The real danger in China’s influx of investments into Malaysia


KUALA LUMPUR: The influx of investments into Malaysia from China is not a problem, provided these are well managed, says Wan Saiful Wan Jan, a Visiting Senior Fellow at ISEAS-Yusof Ishak Institute of Singapore.

The real concern, he says in an opinion piece in Today Online, is its effect on democracy, human rights and standards of governance.

China has shown that economic growth can be achieved without the need to strengthen liberal democracy or respect human rights, while strengthening one-party rule.

“This can have a real impact on the fate of liberal democracy and human rights in Malaysia.

“As argued by Columbia University’s Professor of Political Science Andrew Nathan: ‘Beijing’s pragmatic efforts to protect its regime and pursue its interests abroad have a negative impact on the fate of democracy … China encourages authoritarian regimes elsewhere by the power of example’.

“The rise of China’s economic power shows to Malaysia, and any other country for that matter, that it is possible to create economic growth without extending political and social freedoms to citizens, while at the same time strengthening one party rule.”

Saying that China playing a dominant role in the world is the new normal, Wan Saiful adds that if this, especially investment inflows, is managed properly, it will be a positive catalyst for Malaysia’s growth.

The key is to acknowledge the issues and concerns, and then to devise steps to tackle them while staying committed to enhancing good governance, he asserts.

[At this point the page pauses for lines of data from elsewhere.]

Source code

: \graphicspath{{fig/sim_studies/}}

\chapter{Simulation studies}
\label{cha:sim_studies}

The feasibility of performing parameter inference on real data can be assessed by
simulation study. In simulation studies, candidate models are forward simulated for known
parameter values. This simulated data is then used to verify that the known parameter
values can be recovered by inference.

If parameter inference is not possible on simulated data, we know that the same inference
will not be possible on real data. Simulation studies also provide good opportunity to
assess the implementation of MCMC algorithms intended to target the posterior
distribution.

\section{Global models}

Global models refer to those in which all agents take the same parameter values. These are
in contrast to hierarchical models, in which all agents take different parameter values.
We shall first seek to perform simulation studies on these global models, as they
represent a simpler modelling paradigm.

“Thus, while Malaysia should be open to China’s funds, it is Malaysia that needs to remain committed to the pursuit of a rules-based, competitive and transparent economic system.”

Wan Saiful, who is the chief executive of think tank IDEAS, says the responsibility of ensuring good governance in Malaysia lies with the Malaysian government and the Malaysian people, not China.

“The question is whether the current Malaysian administration sees the rise of China as a motivator to pursue good governance, transparency and liberal democracy, or as an opportunity to adopt authoritarian capitalism with a view to strengthen one-party rule, especially at a time when their grip on power is loosening.”

Wan Saiful warns: “With all the problems besetting the current Malaysian administration, it is not difficult to imagine Malaysia evolving in the wrong illiberal direction.”

He notes, too, that as China pursues its One Belt, One Road agenda, the flow of money is growing, with Malaysia recording an increase in Chinese investments of 1,064%, from 2012 to 2015.

He says studies show that opening a country’s economy to investors more often than not creates economic growth that benefits the population as a whole.

“Nevertheless, the volume, speed and style with which this has happened have raised questions.”

Wan Saiful then writes about some of the problems created as a result of this, including whether the influx of funds from China is a real investment or just a long-term soft loan.

He notes that long-term soft loans from China have got other countries, such as Venezuela, into trouble.

Wan Saiful says in some of the recently announced projects in Malaysia, the Chinese government, through its state arm, provides financing to special purpose vehicles created by the Malaysian government on the understanding that the top-tier contractor would be a Chinese company.

“Upon completion of the project, the Malaysian entity is still liable to pay back the loan with interest. Some of the loans are also guaranteed by the Malaysian government, which means there is very minimal risk on China’s part.”

The biggest example is the East Coast Railway Line (ECRL). China gains the most from this project.